A CNN poll shows a marked decline in this community's support for the Biden Administration's policies.

The black vote-Democratic Party tandem is beginning to crack. Support from this community, key to Joe Biden's 2020 win, has dropped considerably, according to a CNN poll.

Democrats right now have 74% voting intention among black voters, according to the poll. It may sound like a lot, but there is a noticeable drop from the 2020 data. This was highlighted by Harry Enten, CNN polling expert: "Compare 74% with the final poll for 2020 president and 2018 Congress. In 2020 it was 84% and 85% in 2018. So you can see clearly here that there is less support for Democratic congressional candidates among African-Americans."

This 10-point drop is being exploited by the Republican Party, which has managed to reach 12% of people in this minority willing to vote for them. "The 12%, it's not exactly high, but it's actually the highest mark. It was 9% in 2020, 9% in 2018. So basically, what was previously a 75, 76-point margin is now down to the low 60s."

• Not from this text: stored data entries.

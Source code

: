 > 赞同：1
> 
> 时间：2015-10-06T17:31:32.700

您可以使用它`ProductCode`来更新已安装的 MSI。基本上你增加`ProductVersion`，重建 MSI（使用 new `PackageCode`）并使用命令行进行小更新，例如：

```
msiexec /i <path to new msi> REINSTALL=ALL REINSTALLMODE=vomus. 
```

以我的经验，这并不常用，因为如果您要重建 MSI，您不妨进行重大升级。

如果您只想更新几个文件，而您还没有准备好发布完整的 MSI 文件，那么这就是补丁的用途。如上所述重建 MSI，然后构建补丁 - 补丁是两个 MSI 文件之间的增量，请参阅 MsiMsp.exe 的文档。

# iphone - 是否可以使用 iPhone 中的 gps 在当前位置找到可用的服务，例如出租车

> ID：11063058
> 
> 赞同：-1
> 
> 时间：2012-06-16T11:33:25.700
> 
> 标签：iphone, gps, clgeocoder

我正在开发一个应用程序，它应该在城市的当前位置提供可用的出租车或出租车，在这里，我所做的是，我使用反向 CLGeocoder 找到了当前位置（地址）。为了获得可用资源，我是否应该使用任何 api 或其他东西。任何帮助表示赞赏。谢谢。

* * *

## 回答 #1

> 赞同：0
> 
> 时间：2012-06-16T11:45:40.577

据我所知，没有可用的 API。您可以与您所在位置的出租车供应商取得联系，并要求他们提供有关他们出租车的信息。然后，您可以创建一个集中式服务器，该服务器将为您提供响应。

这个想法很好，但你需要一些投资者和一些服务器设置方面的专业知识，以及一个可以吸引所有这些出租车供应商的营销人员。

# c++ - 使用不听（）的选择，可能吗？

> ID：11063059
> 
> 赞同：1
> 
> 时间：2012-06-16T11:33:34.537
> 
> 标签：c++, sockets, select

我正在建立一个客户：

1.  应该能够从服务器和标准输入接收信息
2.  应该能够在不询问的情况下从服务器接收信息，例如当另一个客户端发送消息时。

President's popularity sinks for black community

According to Erten, the causes of this collapse lies in the discontent of African Americans with the management of the Biden Administration. "Take a look at Joe Biden's approval rating among black adults. If you go back from January to June 2021 ... it was 87%, basically the same as he got in the 2020 election. But look at that rating now, in August and September 2022, it has dropped to 64%.", he analyzes.

Erten acknowledged that the president's loss of popularity is widespread among all Americans, but "it has only dropped between 10 and 15 points." Nothing to do "even closely" with the collapse of 23 points. "So there's a disproportionate drop in Joe Biden's approval rating among African Americans.  And I think that's what's driving Democrats running for Congress to get a significantly smaller margin than we're used to seeing," he insisted.

Georgia, another touchstone

This phenomenon is also occurring in Georgia, where Democrat Stacey Abrams wants to challenge Governor Brian Kemp for office. "Among African-American voters, Stacey Abrams lead has actually dropped from 79 points in the last polls of 2018 to 67 points now," Enten said.

The data is especially important, since "in Georgia, this key state where black voters make up such a large portion of the electorate, you're seeing, again, more movement among black voters away from the Democratic Party than you're seeing among voters in general," he explained.